- IATA: none; ICAO: KEMP; FAA LID: EMP;

Summary
- Airport type: Public
- Owner/Operator: City of Emporia
- Serves: Emporia, Kansas
- Location: Emporia, Kansas
- Opened: December 1944
- Elevation AMSL: 1,208 ft / 368 m
- Coordinates: 38°19′50″N 96°11′23.8″W﻿ / ﻿38.33056°N 96.189944°W
- Website: Emporia Airport Website
- Interactive map of Emporia Municipal Airport

Runways
| Direction | Length |  | Surface |
| ft | m |
| 1-19 | 5,000 | 1,524 | Asphalt |
| 6-24 | 4,000 | 1,181 | Turf |

Statistics (2013)
- Aircraft Operations: 31,250
- Based aircraft: 45
- Sources: AirNav.com

= Emporia Municipal Airport =

Emporia Municipal Airport is a city-owned public-use airport, located five miles south of Emporia, in Lyon County, Kansas.

==Facilities==
Emporia Municipal Airport covers 650 acre at an elevation of 1,208 feet (368 m). It has two runways: 1/19 is 4,999 by 100 feet (1,524 x 30 m) asphalt and 6/24 is 3,875 by 298 feet (1,181 x 91 m) turf.

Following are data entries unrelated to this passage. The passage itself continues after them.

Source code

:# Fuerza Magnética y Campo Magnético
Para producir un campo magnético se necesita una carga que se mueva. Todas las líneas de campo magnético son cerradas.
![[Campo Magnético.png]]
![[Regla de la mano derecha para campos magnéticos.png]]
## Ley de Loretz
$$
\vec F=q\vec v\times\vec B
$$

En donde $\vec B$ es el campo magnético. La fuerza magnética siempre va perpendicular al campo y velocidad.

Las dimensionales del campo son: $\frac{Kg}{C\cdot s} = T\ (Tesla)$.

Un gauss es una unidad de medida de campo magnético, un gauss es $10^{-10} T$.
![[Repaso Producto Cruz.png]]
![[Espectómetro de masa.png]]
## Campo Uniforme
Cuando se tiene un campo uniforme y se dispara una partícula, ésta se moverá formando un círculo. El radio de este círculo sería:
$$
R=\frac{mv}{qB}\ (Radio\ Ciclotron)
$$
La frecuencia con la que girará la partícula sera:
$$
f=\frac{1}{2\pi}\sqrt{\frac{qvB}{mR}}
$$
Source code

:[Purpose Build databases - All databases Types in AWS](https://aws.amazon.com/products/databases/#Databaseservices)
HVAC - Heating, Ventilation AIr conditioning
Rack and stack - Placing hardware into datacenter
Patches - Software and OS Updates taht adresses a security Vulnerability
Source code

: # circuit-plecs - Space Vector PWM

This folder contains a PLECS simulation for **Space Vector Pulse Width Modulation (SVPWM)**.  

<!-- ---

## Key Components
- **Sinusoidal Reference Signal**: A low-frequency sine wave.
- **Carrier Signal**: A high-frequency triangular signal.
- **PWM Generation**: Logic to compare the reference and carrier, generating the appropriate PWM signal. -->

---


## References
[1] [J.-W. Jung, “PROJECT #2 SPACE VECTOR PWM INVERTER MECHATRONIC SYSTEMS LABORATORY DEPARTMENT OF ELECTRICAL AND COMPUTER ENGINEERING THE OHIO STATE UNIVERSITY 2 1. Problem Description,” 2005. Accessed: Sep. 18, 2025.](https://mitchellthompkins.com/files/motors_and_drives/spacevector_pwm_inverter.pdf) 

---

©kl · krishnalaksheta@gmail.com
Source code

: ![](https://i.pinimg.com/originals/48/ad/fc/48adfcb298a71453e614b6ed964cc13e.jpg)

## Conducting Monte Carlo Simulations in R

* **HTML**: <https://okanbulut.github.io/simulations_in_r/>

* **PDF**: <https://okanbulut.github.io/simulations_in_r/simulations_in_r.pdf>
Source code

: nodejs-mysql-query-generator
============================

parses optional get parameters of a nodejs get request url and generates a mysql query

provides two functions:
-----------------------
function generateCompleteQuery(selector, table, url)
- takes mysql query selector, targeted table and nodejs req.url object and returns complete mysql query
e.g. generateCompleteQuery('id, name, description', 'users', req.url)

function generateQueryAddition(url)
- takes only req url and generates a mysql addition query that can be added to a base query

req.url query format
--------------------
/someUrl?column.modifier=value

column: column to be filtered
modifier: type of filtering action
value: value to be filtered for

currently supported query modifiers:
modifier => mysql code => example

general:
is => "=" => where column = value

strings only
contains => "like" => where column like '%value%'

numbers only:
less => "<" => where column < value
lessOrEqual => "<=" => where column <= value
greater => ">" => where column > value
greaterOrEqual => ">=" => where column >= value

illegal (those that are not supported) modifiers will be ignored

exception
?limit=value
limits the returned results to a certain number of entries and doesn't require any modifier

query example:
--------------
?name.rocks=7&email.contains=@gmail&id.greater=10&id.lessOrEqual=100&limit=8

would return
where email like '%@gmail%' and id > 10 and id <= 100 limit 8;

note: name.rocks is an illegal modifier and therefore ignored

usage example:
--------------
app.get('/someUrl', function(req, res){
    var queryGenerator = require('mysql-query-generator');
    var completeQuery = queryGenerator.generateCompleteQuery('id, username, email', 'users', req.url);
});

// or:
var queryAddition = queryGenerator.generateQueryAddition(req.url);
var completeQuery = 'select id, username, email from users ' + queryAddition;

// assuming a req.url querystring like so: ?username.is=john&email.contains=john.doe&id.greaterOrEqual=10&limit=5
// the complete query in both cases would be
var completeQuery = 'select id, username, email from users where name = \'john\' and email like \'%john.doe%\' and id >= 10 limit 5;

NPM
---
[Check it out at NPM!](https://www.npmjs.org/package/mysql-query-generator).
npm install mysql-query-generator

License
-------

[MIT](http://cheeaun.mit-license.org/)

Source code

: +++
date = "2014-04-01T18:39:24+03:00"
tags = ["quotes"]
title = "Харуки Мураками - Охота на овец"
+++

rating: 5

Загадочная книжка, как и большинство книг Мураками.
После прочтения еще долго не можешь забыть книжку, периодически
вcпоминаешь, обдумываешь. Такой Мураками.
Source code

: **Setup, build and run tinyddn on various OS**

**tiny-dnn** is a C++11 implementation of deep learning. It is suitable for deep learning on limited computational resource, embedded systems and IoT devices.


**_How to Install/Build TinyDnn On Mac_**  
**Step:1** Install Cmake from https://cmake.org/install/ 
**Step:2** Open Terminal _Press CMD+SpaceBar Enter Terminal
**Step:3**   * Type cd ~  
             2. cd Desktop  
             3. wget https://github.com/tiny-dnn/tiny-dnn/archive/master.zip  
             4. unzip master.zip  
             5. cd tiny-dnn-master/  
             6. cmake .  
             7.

In the year ending October 31, 2006 the airport had 31,250 aircraft operations, average 85 per day: 96% general aviation, 3% air taxi and 1% military. 45 aircraft were then based at the airport: 67% single-engine, 7% multi-engine, 2% jet, 2% helicopter and 22% ultralight.